Purbeck stone is a Jurassic sedimentary limestone about 125 million years old. It is hard and takes a beautiful polish to reveal the varied colours and shell formations of each stratum.
It occurs in relatively small block sizes - some blocks only a few inches thick and four or five feet long at their longest point. Even the thicker beds are rarely thicker than eight inches. Nevertheless small is often beautiful, for Purbeck boasts an unusually varied range of decorative beds of stone.
The best known are as follows:-
Purbeck Marble Although it is technically not a marble it has been so called since it was first used in churches both here and on the continent in the twelfth century. Colours range from blue charcoal to green grey sometimes with a reddish tinge.
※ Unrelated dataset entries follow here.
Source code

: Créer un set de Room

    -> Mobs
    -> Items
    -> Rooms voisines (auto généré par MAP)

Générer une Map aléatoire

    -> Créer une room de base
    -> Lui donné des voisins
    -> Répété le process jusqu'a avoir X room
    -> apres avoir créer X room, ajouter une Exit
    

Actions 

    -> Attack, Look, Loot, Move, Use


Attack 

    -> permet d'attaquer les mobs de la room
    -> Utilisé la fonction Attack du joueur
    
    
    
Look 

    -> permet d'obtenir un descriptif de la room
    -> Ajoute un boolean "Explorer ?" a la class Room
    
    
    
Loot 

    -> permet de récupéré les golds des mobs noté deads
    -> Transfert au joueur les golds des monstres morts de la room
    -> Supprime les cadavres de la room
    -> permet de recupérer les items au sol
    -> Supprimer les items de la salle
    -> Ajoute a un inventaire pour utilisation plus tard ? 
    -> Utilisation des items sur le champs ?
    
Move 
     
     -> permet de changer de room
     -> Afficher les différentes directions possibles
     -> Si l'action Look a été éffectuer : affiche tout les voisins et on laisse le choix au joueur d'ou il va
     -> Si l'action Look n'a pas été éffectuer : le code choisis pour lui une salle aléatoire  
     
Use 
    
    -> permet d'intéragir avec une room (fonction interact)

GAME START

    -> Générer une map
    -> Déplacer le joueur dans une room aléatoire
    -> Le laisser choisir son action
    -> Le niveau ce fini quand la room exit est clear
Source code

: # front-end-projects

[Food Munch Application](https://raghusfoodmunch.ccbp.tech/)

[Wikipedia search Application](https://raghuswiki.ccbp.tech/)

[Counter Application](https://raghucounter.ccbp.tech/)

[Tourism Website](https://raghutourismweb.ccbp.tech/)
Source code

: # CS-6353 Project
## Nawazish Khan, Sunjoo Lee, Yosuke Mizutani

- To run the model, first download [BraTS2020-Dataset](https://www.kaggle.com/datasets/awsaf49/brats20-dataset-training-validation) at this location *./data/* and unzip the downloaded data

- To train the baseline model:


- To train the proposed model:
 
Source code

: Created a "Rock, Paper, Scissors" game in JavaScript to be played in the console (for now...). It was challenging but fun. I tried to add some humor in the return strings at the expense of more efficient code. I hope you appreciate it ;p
The fossils in this stone are small and unbroken and very densely packed. It is the aristocrat of Dorset stone.
Grub Overall grey brown with a mass of fossils, which are broken, but clearly distinguishable to produce a very handsome effect when polished.
Thornback Honey coloured with a mass of small shells which contain flecks of black.
[unpolished sample]
Spangle Light brown with a large spaced out shell structure, which sometimes includes dinosaur footprints and ammonites.
Cap One of the hardest of the Purbeck beds. It takes a beautiful polish and is available in larger block sizes than the others and has an interesting range of swirling blue grey colours and occasional black patches of flint and some thin calcite lines. The only stone in the group to have no fossils.
These sample images give an indication of colour and surface but there is great variety across individual pieces.